Personal information
- Date of birth: 3 May 1987 (age 39)
- Place of birth: Turin, Italy
- Height: 1.70 m (5 ft 7 in)
- Position: Midfielder

Senior career*
- Years: Team / Apps / (Gls)
- 2003–2011: Torino / 88 / (8)
- 2011–2013: Bardolino / 48 / (6)
- 2013–2014: Inter Milan / 23 / (2)
- 2014: Stjarnan / 12 / (4)
- 2014–2016: AGSM Verona / 35 / (4)
- 2016–2018: Fiorentina / 39 / (2)
- 2018–2020: Milan / 12 / (0)

International career
- 2007–2017: Italy

= Marta Carissimi =

Italian footballer (born 1987)

Marta Carissimi (born 3 May 1987) is an Italian footballer who plays as a midfielder for AC Milan Women in Serie A.

==Club career==
She previously played for ACF Torino, CF Bardolino (now AGSM Verona), Inter Milan and Stjarnan (of Iceland). With Bardolino / Verona she has also played the UEFA Champions League.

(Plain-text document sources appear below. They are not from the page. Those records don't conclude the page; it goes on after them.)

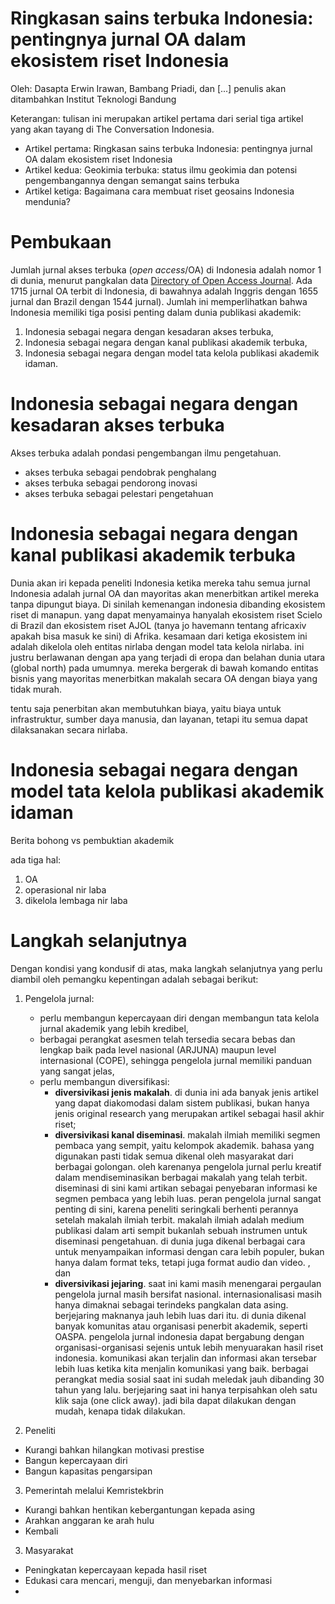 Ringkasan sains terbuka Indonesia: pentingnya jurnal OA dalam ekosistem riset Indonesia
===

Oleh: 
Dasapta Erwin Irawan, Bambang Priadi, dan [...] penulis akan ditambahkan
Institut Teknologi Bandung

Keterangan: tulisan ini merupakan artikel pertama dari serial tiga artikel yang akan tayang di The Conversation Indonesia. 

- Artikel pertama: Ringkasan sains terbuka Indonesia: pentingnya jurnal OA dalam ekosistem riset Indonesia
- Artikel kedua: Geokimia terbuka: status ilmu geokimia dan potensi pengembangannya dengan semangat sains terbuka
- Artikel ketiga: Bagaimana cara membuat riset geosains Indonesia mendunia?


# Pembukaan

Jumlah jurnal akses terbuka (_open access_/OA) di Indonesia adalah nomor 1 di dunia, menurut pangkalan data [Directory of Open Access Journal](https://doaj.org/search?source=%7B%22query%22%3A%7B%22filtered%22%3A%7B%22filter%22%3A%7B%22bool%22%3A%7B%22must%22%3A%5B%7B%22term%22%3A%7B%22_type%22%3A%22journal%22%7D%7D%5D%7D%7D%2C%22query%22%3A%7B%22match_all%22%3A%7B%7D%7D%7D%7D%7D). Ada 1715 jurnal OA terbit di Indonesia, di bawahnya adalah Inggris dengan 1655 jurnal dan Brazil dengan 1544 jurnal). Jumlah ini memperlihatkan bahwa Indonesia memiliki tiga posisi penting dalam dunia publikasi akademik:

1. Indonesia sebagai negara dengan kesadaran akses terbuka,
2. Indonesia sebagai negara dengan kanal publikasi akademik terbuka, 
3. Indonesia sebagai negara dengan model tata kelola publikasi akademik idaman. 

# Indonesia sebagai negara dengan kesadaran akses terbuka 

Akses terbuka adalah pondasi pengembangan ilmu pengetahuan.  

- akses terbuka sebagai pendobrak penghalang
- akses terbuka sebagai pendorong inovasi
- akses terbuka sebagai pelestari pengetahuan 

# Indonesia sebagai negara dengan kanal publikasi akademik terbuka

Dunia akan iri kepada peneliti Indonesia ketika mereka tahu semua jurnal Indonesia adalah jurnal OA dan mayoritas akan menerbitkan artikel mereka tanpa dipungut biaya. Di sinilah kemenangan indonesia dibanding ekosistem riset di manapun. yang dapat menyamainya hanyalah ekosistem riset Scielo di Brazil dan ekosistem riset AJOL (tanya jo havemann tentang africaxiv apakah bisa masuk ke sini) di Afrika. kesamaan dari ketiga ekosistem ini adalah dikelola oleh entitas nirlaba dengan model tata kelola nirlaba. ini justru berlawanan dengan apa yang terjadi di eropa dan belahan dunia utara (global north) pada umumnya. mereka bergerak di bawah komando entitas bisnis yang mayoritas menerbitkan makalah secara OA dengan biaya yang tidak murah. 

tentu saja penerbitan akan membutuhkan biaya, yaitu biaya untuk infrastruktur, sumber daya manusia, dan layanan, tetapi itu semua dapat dilaksanakan secara nirlaba.


# Indonesia sebagai negara dengan model tata kelola publikasi akademik idaman 

Berita bohong vs pembuktian akademik

ada tiga hal:

1. OA
2. operasional nir laba
3. dikelola lembaga nir laba

# Langkah selanjutnya

Dengan kondisi yang kondusif di atas, maka langkah selanjutnya yang perlu diambil oleh pemangku kepentingan adalah sebagai berikut:

1. Pengelola jurnal: 
	- perlu membangun kepercayaan diri dengan membangun tata kelola jurnal akademik yang lebih kredibel, 
	- berbagai perangkat asesmen telah tersedia secara bebas dan lengkap baik pada level nasional (ARJUNA) maupun level internasional (COPE), sehingga pengelola jurnal memiliki panduan yang sangat jelas,
	- perlu membangun diversifikasi: 
		- **diversivikasi jenis makalah**. di dunia ini ada banyak jenis artikel yang dapat diakomodasi dalam sistem publikasi, bukan hanya jenis original research yang merupakan artikel sebagai hasil akhir riset; 
		- **diversivikasi kanal diseminasi**. makalah ilmiah memiliki segmen pembaca yang sempit, yaitu kelompok akademik. bahasa yang digunakan pasti tidak semua dikenal oleh masyarakat dari berbagai golongan. oleh karenanya pengelola jurnal perlu kreatif dalam mendiseminasikan berbagai makalah yang telah terbit. diseminasi di sini kami artikan sebagai penyebaran informasi ke segmen pembaca yang lebih luas. peran pengelola jurnal sangat penting di sini, karena peneliti seringkali berhenti perannya setelah makalah ilmiah terbit. makalah ilmiah adalah medium publikasi dalam arti sempit bukanlah sebuah instrumen untuk diseminasi pengetahuan. di dunia juga dikenal berbagai cara untuk menyampaikan informasi dengan cara lebih populer, bukan hanya dalam format teks, tetapi juga format audio dan video. , dan 
		- **diversivikasi jejaring**. saat ini kami masih menengarai pergaulan pengelola jurnal masih bersifat nasional. internasionalisasi masih hanya dimaknai sebagai terindeks pangkalan data asing. berjejaring maknanya jauh lebih luas dari itu. di dunia dikenal banyak komunitas atau organisasi penerbit akademik, seperti OASPA. pengelola jurnal indonesia dapat bergabung dengan organisasi-organisasi sejenis untuk lebih menyuarakan hasil riset indonesia. komunikasi akan terjalin dan informasi akan tersebar lebih luas ketika kita menjalin komunikasi yang baik. berbagai perangkat media sosial saat ini sudah meledak jauh dibanding 30 tahun yang lalu. berjejaring saat ini hanya terpisahkan oleh satu klik saja (one click away). jadi bila dapat dilakukan dengan mudah, kenapa tidak dilakukan. 

2. Peneliti

* Kurangi bahkan hilangkan motivasi prestise
* Bangun kepercayaan diri 
* Bangun kapasitas pengarsipan


3. Pemerintah melalui Kemristekbrin

* Kurangi bahkan hentikan kebergantungan kepada asing
* Arahkan anggaran ke arah hulu
* Kembali 


3. Masyarakat 

* Peningkatan kepercayaan kepada hasil riset
* Edukasi cara mencari, menguji, dan menyebarkan informasi
*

In 2018 she moved to newly formed AC Milan Women.

==International career==
She has been a member of the Italian national team since 2007, playing the 2009 European Championship.

Carissimi was called up to the Italy squad for the UEFA Women's Euro 2017.

==Career statistics==
=== International ===
Scores and results list Italy's goal tally first, score column indicates score after each Carissimi goal.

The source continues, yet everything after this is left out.